Task to complete:
Run through the records and show each line that includes the string "label".

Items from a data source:

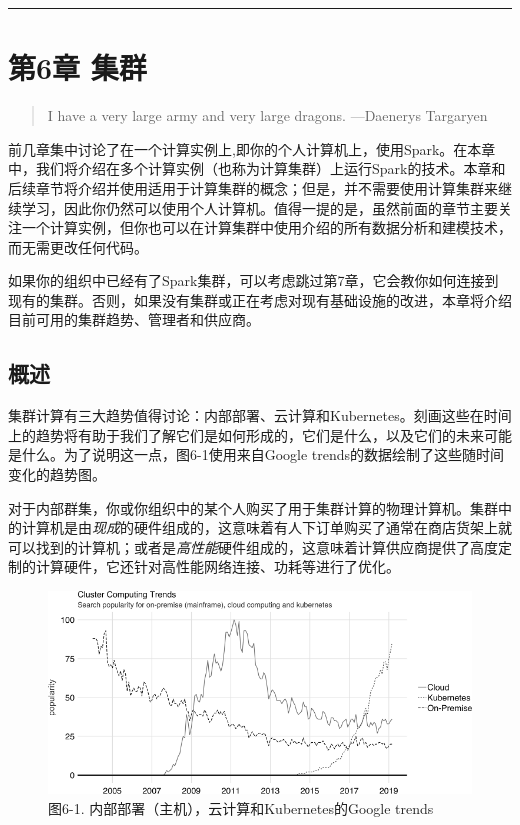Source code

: \documentclass[
]{article}
\begin{document}
\begin{center}\rule{0.5\linewidth}{\linethickness}\end{center}

\hypertarget{ux7b2c6ux7ae0-ux96c6ux7fa4}{%
\section{第6章 集群}\label{ux7b2c6ux7ae0-ux96c6ux7fa4}}

\begin{quote}
I have a very large army and very large dragons. ---Daenerys Targaryen
\end{quote}

前几章集中讨论了在一个计算实例上,即你的个人计算机上，使用Spark。在本章中，我们将介绍在多个计算实例（也称为计算集群）上运行Spark的技术。本章和后续章节将介绍并使用适用于计算集群的概念；但是，并不需要使用计算集群来继续学习，因此你仍然可以使用个人计算机。值得一提的是，虽然前面的章节主要关注一个计算实例，但你也可以在计算集群中使用介绍的所有数据分析和建模技术，而无需更改任何代码。

如果你的组织中已经有了Spark集群，可以考虑跳过第7章，它会教你如何连接到现有的集群。否则，如果没有集群或正在考虑对现有基础设施的改进，本章将介绍目前可用的集群趋势、管理者和供应商。

\hypertarget{ux6982ux8ff0-5}{%
\subsection{概述}\label{ux6982ux8ff0-5}}

集群计算有三大趋势值得讨论：内部部署、云计算和Kubernetes。刻画这些在时间上的趋势将有助于我们了解它们是如何形成的，它们是什么，以及它们的未来可能是什么。为了说明这一点，图6-1使用来自Google
trends的数据绘制了这些随时间变化的趋势图。

对于内部群集，你或你组织中的某个人购买了用于集群计算的物理计算机。集群中的计算机是由\emph{现成}的硬件组成的，这意味着有人下订单购买了通常在商店货架上就可以找到的计算机；或者是\emph{高性能}硬件组成的，这意味着计算供应商提供了高度定制的计算硬件，它还针对高性能网络连接、功耗等进行了优化。

\begin{figure}
\centering
\includegraphics{figures/6_1.png}
\caption{图6-1. 内部部署（主机），云计算和Kubernetes的Google trends}
\end{figure}
\end{document}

Reply:
\section{第6章 集群}\label{ux7b2c6ux7ae0-ux96c6ux7fa4}}
\subsection{概述}\label{ux6982ux8ff0-5}}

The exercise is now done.